PROVIDED RECORDS:

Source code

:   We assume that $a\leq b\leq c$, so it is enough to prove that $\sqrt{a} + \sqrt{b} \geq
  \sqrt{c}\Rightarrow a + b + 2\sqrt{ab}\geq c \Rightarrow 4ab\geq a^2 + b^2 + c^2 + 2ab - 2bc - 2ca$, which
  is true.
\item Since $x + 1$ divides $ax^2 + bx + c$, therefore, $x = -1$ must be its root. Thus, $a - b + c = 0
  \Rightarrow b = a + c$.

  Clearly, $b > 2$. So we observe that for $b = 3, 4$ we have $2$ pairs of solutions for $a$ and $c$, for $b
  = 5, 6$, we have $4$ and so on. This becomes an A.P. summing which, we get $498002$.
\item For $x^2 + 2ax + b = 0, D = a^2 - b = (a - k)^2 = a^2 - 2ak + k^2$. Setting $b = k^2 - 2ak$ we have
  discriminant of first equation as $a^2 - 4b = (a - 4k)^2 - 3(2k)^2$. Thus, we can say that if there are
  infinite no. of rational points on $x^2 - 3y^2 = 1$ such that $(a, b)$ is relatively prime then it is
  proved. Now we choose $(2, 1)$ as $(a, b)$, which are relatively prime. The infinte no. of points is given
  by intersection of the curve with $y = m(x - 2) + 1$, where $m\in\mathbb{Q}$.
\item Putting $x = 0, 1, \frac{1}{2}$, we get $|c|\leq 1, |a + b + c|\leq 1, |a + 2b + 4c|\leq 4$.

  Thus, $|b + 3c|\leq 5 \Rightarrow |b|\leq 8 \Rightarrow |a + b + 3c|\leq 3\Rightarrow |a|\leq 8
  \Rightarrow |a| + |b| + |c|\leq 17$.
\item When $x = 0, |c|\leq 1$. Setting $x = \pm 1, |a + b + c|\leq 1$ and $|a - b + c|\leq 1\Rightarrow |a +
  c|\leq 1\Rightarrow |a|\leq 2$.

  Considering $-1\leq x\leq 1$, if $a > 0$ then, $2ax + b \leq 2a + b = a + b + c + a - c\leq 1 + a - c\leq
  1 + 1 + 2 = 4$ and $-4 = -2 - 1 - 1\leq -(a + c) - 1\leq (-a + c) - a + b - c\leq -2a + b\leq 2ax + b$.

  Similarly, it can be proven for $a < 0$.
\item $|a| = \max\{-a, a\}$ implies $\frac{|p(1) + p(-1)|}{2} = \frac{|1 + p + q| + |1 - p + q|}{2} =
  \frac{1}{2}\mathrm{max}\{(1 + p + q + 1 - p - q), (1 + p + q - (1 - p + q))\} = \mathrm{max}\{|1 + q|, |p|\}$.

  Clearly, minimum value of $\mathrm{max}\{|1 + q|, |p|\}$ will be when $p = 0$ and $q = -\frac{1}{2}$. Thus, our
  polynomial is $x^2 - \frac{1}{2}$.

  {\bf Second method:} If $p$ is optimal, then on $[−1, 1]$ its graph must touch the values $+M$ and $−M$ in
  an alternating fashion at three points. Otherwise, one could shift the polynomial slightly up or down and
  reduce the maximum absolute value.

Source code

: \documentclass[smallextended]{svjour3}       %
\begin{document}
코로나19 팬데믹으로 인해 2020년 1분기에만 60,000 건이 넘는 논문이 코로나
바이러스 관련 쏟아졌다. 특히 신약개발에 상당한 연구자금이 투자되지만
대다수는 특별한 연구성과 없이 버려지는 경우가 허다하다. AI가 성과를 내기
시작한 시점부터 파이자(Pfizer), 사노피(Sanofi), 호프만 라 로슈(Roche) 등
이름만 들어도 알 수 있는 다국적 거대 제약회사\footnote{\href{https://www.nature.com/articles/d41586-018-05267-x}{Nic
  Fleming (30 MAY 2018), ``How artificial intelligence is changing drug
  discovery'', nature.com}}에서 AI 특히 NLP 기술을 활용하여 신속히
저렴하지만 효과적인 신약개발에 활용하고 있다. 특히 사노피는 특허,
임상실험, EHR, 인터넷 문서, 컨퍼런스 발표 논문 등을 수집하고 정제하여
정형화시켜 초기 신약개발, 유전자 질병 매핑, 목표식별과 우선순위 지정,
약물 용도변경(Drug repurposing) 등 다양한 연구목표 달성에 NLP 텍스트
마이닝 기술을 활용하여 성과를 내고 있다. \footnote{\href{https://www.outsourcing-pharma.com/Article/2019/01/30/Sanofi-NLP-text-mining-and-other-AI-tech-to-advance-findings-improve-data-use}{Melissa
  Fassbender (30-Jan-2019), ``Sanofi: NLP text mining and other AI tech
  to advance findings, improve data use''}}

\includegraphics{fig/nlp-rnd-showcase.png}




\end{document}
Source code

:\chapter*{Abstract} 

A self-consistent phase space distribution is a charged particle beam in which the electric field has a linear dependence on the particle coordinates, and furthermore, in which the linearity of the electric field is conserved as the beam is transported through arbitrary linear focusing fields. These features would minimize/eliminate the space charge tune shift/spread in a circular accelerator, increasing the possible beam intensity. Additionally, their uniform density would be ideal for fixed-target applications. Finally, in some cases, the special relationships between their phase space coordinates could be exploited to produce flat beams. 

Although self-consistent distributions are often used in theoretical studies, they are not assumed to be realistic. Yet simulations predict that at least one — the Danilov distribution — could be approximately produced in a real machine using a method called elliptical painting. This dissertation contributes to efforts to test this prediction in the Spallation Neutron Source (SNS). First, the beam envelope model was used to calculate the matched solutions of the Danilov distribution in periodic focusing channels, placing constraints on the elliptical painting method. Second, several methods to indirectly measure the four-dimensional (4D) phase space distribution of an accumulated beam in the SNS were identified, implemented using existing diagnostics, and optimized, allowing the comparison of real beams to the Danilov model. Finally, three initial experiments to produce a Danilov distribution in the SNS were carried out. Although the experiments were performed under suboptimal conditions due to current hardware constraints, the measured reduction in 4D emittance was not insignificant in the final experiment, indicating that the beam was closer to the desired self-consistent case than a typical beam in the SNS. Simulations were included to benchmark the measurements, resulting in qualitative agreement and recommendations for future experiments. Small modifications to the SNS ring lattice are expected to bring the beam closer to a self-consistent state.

YOUR INSTRUCTIONS:
Copy every line of the records, leaving nothing out.

TASK ANSWER:
Source code

:   We assume that $a\leq b\leq c$, so it is enough to prove that $\sqrt{a} + \sqrt{b} \geq
  \sqrt{c}\Rightarrow a + b + 2\sqrt{ab}\geq c \Rightarrow 4ab\geq a^2 + b^2 + c^2 + 2ab - 2bc - 2ca$, which
  is true.
\item Since $x + 1$ divides $ax^2 + bx + c$, therefore, $x = -1$ must be its root. Thus, $a - b + c = 0
  \Rightarrow b = a + c$.

  Clearly, $b > 2$. So we observe that for $b = 3, 4$ we have $2$ pairs of solutions for $a$ and $c$, for $b
  = 5, 6$, we have $4$ and so on. This becomes an A.P. summing which, we get $498002$.
\item For $x^2 + 2ax + b = 0, D = a^2 - b = (a - k)^2 = a^2 - 2ak + k^2$. Setting $b = k^2 - 2ak$ we have
  discriminant of first equation as $a^2 - 4b = (a - 4k)^2 - 3(2k)^2$. Thus, we can say that if there are
  infinite no. of rational points on $x^2 - 3y^2 = 1$ such that $(a, b)$ is relatively prime then it is
  proved. Now we choose $(2, 1)$ as $(a, b)$, which are relatively prime. The infinte no. of points is given
  by intersection of the curve with $y = m(x - 2) + 1$, where $m\in\mathbb{Q}$.
\item Putting $x = 0, 1, \frac{1}{2}$, we get $|c|\leq 1, |a + b + c|\leq 1, |a + 2b + 4c|\leq 4$.

  Thus, $|b + 3c|\leq 5 \Rightarrow |b|\leq 8 \Rightarrow |a + b + 3c|\leq 3\Rightarrow |a|\leq 8
  \Rightarrow |a| + |b| + |c|\leq 17$.
\item When $x = 0, |c|\leq 1$. Setting $x = \pm 1, |a + b + c|\leq 1$ and $|a - b + c|\leq 1\Rightarrow |a +
  c|\leq 1\Rightarrow |a|\leq 2$.

  Considering $-1\leq x\leq 1$, if $a > 0$ then, $2ax + b \leq 2a + b = a + b + c + a - c\leq 1 + a - c\leq
  1 + 1 + 2 = 4$ and $-4 = -2 - 1 - 1\leq -(a + c) - 1\leq (-a + c) - a + b - c\leq -2a + b\leq 2ax + b$.

  Similarly, it can be proven for $a < 0$.
\item $|a| = \max\{-a, a\}$ implies $\frac{|p(1) + p(-1)|}{2} = \frac{|1 + p + q| + |1 - p + q|}{2} =
  \frac{1}{2}\mathrm{max}\{(1 + p + q + 1 - p - q), (1 + p + q - (1 - p + q))\} = \mathrm{max}\{|1 + q|, |p|\}$.

  Clearly, minimum value of $\mathrm{max}\{|1 + q|, |p|\}$ will be when $p = 0$ and $q = -\frac{1}{2}$. Thus, our
  polynomial is $x^2 - \frac{1}{2}$.

  {\bf Second method:} If $p$ is optimal, then on $[−1, 1]$ its graph must touch the values $+M$ and $−M$ in
  an alternating fashion at three points. Otherwise, one could shift the polynomial slightly up or down and
  reduce the maximum absolute value.

Source code

: \documentclass[smallextended]{svjour3}       %
\begin{document}
코로나19 팬데믹으로 인해 2020년 1분기에만 60,000 건이 넘는 논문이 코로나
바이러스 관련 쏟아졌다. 특히 신약개발에 상당한 연구자금이 투자되지만
대다수는 특별한 연구성과 없이 버려지는 경우가 허다하다. AI가 성과를 내기
시작한 시점부터 파이자(Pfizer), 사노피(Sanofi), 호프만 라 로슈(Roche) 등
이름만 들어도 알 수 있는 다국적 거대 제약회사\footnote{\href{https://www.nature.com/articles/d41586-018-05267-x}{Nic
  Fleming (30 MAY 2018), ``How artificial intelligence is changing drug
  discovery'', nature.com}}에서 AI 특히 NLP 기술을 활용하여 신속히
저렴하지만 효과적인 신약개발에 활용하고 있다. 특히 사노피는 특허,
임상실험, EHR, 인터넷 문서, 컨퍼런스 발표 논문 등을 수집하고 정제하여
정형화시켜 초기 신약개발, 유전자 질병 매핑, 목표식별과 우선순위 지정,
약물 용도변경(Drug repurposing) 등 다양한 연구목표 달성에 NLP 텍스트
마이닝 기술을 활용하여 성과를 내고 있다. \footnote{\href{https://www.outsourcing-pharma.com/Article/2019/01/30/Sanofi-NLP-text-mining-and-other-AI-tech-to-advance-findings-improve-data-use}{Melissa
  Fassbender (30-Jan-2019), ``Sanofi: NLP text mining and other AI tech
  to advance findings, improve data use''}}

\includegraphics{fig/nlp-rnd-showcase.png}




\end{document}
Source code

:\chapter*{Abstract} 

A self-consistent phase space distribution is a charged particle beam in which the electric field has a linear dependence on the particle coordinates, and furthermore, in which the linearity of the electric field is conserved as the beam is transported through arbitrary linear focusing fields. These features would minimize/eliminate the space charge tune shift/spread in a circular accelerator, increasing the possible beam intensity. Additionally, their uniform density would be ideal for fixed-target applications. Finally, in some cases, the special relationships between their phase space coordinates could be exploited to produce flat beams. 

Although self-consistent distributions are often used in theoretical studies, they are not assumed to be realistic. Yet simulations predict that at least one — the Danilov distribution — could be approximately produced in a real machine using a method called elliptical painting. This dissertation contributes to efforts to test this prediction in the Spallation Neutron Source (SNS). First, the beam envelope model was used to calculate the matched solutions of the Danilov distribution in periodic focusing channels, placing constraints on the elliptical painting method. Second, several methods to indirectly measure the four-dimensional (4D) phase space distribution of an accumulated beam in the SNS were identified, implemented using existing diagnostics, and optimized, allowing the comparison of real beams to the Danilov model. Finally, three initial experiments to produce a Danilov distribution in the SNS were carried out. Although the experiments were performed under suboptimal conditions due to current hardware constraints, the measured reduction in 4D emittance was not insignificant in the final experiment, indicating that the beam was closer to the desired self-consistent case than a typical beam in the SNS. Simulations were included to benchmark the measurements, resulting in qualitative agreement and recommendations for future experiments. Small modifications to the SNS ring lattice are expected to bring the beam closer to a self-consistent state.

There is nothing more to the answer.